I ate the electrician’s lunch

We lived in a five-room frame renter’s house when I was 4 years old. It stood on rock pillars and had no underpinning. Dogs, cats, chickens and certain wild varmints roamed underneath at their will. My brothers and me also used it as a hiding place anytime we saw the health department nurse coming to give us our vaccinations.  

My family was its tenant, working 40 acres of land in return for one-third of all the cotton and one-fourth of all the corn we could harvest from it.

Our house left much to be desired when it comes to comparing it with today’s climate-controlled homes. The house had no electricity; we used kerosene lamps and lanterns for lighting. There was no such thing as central heating and air conditioning; we used a wood-burning stove and fireplace for cooking and heating. We did not have running water in our house; we walked 50 yards downhill to a spring with empty buckets, filled them with freestone water and returned uphill with a heavy load.
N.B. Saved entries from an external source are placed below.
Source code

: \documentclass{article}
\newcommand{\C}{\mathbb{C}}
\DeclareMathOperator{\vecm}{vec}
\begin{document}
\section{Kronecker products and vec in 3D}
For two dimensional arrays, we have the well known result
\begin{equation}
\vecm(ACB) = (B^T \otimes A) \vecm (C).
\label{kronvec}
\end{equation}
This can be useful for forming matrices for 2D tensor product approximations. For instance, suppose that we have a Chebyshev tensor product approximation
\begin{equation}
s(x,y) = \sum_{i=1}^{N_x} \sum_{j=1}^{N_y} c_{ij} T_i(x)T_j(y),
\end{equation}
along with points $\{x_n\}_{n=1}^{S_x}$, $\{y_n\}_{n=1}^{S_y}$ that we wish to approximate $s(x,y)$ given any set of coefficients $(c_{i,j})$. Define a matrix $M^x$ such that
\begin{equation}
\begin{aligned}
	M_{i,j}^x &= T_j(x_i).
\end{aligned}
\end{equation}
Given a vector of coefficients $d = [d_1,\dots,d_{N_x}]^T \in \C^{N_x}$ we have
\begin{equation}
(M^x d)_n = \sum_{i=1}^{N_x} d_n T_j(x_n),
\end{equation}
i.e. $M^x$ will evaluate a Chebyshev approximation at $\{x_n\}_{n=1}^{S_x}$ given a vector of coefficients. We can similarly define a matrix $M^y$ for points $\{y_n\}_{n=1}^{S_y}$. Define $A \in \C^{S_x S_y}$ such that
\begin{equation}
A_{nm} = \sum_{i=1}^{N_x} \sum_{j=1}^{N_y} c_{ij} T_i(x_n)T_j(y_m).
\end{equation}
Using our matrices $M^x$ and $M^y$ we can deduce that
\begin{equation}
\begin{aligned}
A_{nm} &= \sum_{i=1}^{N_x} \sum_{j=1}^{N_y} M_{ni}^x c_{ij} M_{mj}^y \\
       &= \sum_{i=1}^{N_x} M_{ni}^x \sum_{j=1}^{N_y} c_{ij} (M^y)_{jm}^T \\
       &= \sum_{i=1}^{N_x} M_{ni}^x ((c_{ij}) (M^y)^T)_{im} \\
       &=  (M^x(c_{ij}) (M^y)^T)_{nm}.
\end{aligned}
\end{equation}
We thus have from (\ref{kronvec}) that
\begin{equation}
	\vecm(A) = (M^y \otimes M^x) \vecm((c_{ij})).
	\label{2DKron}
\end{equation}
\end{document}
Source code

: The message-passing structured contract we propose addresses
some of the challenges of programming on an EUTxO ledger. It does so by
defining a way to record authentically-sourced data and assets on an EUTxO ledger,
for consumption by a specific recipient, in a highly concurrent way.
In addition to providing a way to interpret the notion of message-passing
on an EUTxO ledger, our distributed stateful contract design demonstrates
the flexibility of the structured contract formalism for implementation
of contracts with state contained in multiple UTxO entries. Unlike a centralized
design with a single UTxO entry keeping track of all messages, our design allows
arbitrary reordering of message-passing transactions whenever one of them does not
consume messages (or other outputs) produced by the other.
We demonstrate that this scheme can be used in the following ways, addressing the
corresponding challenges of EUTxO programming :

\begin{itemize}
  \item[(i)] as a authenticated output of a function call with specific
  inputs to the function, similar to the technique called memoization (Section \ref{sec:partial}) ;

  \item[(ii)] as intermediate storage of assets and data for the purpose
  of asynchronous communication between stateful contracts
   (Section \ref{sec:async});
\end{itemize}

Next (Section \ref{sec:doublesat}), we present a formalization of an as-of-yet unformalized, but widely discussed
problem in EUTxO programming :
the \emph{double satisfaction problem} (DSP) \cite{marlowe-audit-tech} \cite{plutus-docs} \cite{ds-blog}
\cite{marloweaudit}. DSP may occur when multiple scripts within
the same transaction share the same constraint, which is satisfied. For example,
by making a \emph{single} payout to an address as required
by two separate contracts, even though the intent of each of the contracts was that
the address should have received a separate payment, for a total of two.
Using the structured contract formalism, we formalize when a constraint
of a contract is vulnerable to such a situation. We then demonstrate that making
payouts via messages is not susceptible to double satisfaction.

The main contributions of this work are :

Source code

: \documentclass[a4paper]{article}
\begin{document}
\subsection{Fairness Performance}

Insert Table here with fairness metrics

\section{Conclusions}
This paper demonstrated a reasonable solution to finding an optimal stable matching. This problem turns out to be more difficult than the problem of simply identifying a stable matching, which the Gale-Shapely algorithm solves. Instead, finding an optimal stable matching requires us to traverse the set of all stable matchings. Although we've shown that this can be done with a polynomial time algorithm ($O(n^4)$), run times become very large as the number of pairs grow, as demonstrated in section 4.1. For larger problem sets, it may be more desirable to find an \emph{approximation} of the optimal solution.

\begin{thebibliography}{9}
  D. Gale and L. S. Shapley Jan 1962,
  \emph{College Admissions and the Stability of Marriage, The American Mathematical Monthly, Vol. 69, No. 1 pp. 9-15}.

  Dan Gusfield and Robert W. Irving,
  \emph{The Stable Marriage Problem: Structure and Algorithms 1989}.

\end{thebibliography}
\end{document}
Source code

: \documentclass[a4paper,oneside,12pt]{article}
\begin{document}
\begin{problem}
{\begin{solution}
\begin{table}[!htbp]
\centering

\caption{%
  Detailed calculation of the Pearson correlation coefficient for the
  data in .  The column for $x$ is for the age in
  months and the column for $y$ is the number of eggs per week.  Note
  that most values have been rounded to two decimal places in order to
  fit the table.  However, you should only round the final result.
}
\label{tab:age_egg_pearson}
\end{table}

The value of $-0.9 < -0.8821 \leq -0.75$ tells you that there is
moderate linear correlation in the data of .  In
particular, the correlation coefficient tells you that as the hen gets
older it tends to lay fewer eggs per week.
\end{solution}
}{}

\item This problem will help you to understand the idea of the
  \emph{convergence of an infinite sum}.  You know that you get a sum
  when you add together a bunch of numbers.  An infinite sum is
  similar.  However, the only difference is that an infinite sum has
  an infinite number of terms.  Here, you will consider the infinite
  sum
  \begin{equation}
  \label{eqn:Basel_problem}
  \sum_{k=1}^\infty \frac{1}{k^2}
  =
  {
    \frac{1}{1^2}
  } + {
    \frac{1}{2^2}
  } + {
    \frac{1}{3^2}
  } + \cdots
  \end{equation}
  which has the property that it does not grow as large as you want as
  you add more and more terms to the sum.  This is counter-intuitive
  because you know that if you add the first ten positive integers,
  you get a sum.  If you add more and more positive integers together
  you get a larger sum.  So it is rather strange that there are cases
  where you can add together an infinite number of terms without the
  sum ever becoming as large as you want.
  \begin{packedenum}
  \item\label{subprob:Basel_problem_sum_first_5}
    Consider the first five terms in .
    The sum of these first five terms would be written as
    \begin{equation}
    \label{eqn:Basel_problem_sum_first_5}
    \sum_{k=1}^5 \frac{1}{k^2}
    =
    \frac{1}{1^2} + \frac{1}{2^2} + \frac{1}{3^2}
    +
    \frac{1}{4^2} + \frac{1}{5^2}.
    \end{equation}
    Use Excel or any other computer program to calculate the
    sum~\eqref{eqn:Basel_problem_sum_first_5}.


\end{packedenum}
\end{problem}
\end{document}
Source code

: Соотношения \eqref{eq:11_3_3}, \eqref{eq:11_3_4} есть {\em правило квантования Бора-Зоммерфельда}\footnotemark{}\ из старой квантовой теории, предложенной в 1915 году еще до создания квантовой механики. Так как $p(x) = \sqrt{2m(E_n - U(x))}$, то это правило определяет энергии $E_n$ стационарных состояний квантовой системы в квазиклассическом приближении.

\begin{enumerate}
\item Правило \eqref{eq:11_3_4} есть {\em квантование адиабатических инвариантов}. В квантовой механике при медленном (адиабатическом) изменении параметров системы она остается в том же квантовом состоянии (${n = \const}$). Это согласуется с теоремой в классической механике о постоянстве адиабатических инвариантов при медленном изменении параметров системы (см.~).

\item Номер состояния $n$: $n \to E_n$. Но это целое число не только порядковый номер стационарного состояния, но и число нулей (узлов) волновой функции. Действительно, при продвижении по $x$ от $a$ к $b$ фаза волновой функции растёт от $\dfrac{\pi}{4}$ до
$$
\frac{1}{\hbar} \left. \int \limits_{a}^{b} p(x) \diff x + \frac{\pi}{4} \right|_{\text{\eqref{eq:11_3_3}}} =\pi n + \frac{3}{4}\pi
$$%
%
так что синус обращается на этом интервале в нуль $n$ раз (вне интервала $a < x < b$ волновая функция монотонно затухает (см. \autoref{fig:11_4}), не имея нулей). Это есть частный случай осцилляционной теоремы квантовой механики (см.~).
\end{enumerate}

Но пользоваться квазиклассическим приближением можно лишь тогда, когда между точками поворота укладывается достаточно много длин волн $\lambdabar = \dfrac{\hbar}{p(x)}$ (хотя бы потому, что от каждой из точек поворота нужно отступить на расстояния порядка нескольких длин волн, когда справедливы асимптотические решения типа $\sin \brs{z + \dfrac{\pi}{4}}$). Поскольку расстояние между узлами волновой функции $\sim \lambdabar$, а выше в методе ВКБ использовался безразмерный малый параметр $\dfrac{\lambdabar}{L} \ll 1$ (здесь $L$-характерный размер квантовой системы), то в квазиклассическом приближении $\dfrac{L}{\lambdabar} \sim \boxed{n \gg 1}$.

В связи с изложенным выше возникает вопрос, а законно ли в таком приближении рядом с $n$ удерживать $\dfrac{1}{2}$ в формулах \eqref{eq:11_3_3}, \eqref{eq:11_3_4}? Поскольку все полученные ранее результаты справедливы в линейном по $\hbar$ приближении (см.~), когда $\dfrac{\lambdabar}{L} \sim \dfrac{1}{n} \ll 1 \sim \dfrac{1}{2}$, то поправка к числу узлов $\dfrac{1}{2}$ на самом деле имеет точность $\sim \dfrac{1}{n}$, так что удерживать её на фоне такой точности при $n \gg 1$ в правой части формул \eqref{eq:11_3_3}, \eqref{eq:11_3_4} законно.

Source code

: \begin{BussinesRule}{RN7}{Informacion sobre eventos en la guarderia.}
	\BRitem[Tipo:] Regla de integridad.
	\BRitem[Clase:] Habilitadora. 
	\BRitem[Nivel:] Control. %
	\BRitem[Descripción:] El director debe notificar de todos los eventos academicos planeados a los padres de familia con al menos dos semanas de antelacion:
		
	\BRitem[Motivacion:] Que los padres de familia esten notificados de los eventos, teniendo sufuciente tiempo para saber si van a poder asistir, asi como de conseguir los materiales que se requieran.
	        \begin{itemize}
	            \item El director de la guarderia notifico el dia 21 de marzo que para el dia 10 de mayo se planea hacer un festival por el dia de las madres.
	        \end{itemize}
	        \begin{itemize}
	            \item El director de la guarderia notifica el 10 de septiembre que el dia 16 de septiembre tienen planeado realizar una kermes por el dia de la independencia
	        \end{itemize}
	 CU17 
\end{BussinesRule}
We likewise carried water by hand to keep 300 laying hens hydrated.

Indoor toilets were also considered a luxury in farmhouses during my early childhood. Most families relied on one or more outdoor privies. They were usually located quite a distance from the house on the bank of a drainage ditch. The waste was accessible to both domestic and wild animals, and what they left behind was washed away during the next rainstorm.

I recall my parents lighting kerosene lamps when darkness arrived and blowing out their wicks at bedtime.

The arrival of electricity was a big change.

Power poles and transmission lines began appearing alongside the dirt road where we lived in 1939.  We could hardly wait until an electrician showed up to install electric wiring and fixtures at our house.

I watched intently as the electrician began unloading tools and supplies from his pickup truck and as he looked around for a safe place to put his lunch sack. He chose to place it in the forks of a big oak tree in our front yard.

As he began his work inside, I was instructed to go outside and play. After a while, my curiosity got the best of me, and I climbed into the forks of that oak tree and opened the electrician’s lunch.  I found a baked apple and a peanut butter and jelly sandwich inside. I was hungry. They looked good, and I ate them.

The electrician left his job for an early lunch, and I knew he would who ate his lunch. I told my mother what I’d done. She made me go with her to the electrician and apologize, after which she invited him to come eat with the family.